▶ _Rendered images with source text_
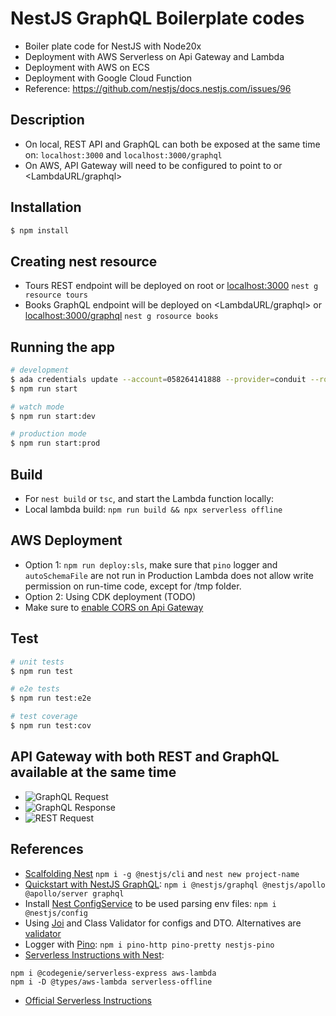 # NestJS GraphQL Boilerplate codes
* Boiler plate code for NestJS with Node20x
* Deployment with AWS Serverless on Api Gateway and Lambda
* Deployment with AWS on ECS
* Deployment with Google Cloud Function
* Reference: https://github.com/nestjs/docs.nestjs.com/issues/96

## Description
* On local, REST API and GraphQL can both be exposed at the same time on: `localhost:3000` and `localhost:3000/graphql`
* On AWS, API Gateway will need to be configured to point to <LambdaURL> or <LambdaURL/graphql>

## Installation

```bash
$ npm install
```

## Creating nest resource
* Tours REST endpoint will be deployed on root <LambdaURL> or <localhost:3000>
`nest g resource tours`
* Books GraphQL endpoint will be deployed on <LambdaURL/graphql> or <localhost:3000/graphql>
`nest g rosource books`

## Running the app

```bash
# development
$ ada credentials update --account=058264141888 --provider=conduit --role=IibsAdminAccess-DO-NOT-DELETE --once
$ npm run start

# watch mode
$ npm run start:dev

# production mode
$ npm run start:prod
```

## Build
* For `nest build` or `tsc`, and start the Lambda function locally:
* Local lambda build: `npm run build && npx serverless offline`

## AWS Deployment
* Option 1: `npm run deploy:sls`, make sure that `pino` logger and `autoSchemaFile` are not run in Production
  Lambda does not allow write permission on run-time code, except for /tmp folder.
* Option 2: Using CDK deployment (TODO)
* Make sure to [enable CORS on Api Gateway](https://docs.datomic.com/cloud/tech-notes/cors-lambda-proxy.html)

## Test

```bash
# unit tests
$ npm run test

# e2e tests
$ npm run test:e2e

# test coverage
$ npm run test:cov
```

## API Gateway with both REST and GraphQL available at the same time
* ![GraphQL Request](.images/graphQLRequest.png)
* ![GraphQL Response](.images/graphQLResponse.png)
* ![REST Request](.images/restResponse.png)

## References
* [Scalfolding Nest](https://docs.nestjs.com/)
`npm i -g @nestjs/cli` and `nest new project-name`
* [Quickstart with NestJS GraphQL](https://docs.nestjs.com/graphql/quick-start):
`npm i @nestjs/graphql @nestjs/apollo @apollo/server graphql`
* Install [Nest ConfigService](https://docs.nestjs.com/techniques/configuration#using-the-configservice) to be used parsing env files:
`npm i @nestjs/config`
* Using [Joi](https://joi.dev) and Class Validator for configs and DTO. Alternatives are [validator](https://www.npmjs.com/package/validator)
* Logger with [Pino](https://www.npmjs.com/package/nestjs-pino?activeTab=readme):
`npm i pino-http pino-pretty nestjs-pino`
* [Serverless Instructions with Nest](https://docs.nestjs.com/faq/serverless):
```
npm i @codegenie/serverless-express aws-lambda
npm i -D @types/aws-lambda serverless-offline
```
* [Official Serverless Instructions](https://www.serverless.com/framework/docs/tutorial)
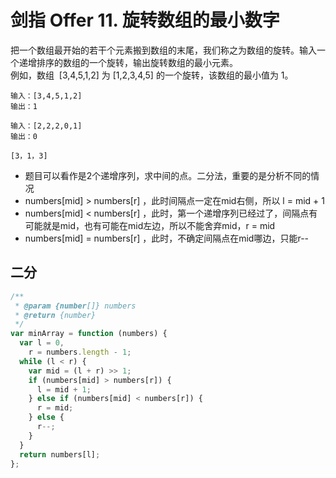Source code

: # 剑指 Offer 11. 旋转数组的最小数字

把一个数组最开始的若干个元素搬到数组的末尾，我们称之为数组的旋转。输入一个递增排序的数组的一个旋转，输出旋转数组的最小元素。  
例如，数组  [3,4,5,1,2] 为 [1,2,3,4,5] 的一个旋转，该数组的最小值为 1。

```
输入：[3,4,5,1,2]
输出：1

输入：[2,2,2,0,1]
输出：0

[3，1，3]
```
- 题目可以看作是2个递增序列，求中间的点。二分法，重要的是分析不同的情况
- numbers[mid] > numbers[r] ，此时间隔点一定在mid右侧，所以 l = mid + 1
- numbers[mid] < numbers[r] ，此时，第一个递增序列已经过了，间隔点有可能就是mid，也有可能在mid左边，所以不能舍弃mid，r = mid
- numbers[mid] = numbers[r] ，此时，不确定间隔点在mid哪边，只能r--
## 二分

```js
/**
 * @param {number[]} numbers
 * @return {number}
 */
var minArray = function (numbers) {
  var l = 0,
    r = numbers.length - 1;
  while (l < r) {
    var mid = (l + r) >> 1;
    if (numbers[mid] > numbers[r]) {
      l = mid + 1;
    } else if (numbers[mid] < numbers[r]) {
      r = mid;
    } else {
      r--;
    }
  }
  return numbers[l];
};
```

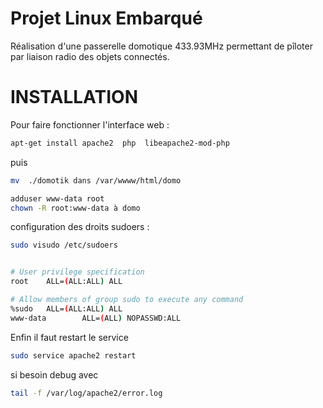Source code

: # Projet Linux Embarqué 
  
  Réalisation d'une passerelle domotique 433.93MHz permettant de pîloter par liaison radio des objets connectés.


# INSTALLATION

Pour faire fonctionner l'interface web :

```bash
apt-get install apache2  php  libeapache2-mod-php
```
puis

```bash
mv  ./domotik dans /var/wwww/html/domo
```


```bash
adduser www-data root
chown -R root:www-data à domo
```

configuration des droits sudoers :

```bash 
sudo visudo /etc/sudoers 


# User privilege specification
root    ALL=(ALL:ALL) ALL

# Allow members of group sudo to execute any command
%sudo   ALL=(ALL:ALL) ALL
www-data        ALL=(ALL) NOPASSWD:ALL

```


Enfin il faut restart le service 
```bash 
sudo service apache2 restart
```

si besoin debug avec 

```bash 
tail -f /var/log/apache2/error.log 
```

▶ _Task statement_
Look above for the line containing "NestJS with Node20x". Output from there through the line containing "<LambdaURL/graphql> or <localhost:3000/graphql>", exactly and inclusively.

▶ _Solution below_
* Boiler plate code for NestJS with Node20x
* Deployment with AWS Serverless on Api Gateway and Lambda
* Deployment with AWS on ECS
* Deployment with Google Cloud Function
* Reference: https://github.com/nestjs/docs.nestjs.com/issues/96

## Description
* On local, REST API and GraphQL can both be exposed at the same time on: `localhost:3000` and `localhost:3000/graphql`
* On AWS, API Gateway will need to be configured to point to <LambdaURL> or <LambdaURL/graphql>

## Installation

```bash
$ npm install
```

## Creating nest resource
* Tours REST endpoint will be deployed on root <LambdaURL> or <localhost:3000>
`nest g resource tours`
* Books GraphQL endpoint will be deployed on <LambdaURL/graphql> or <localhost:3000/graphql>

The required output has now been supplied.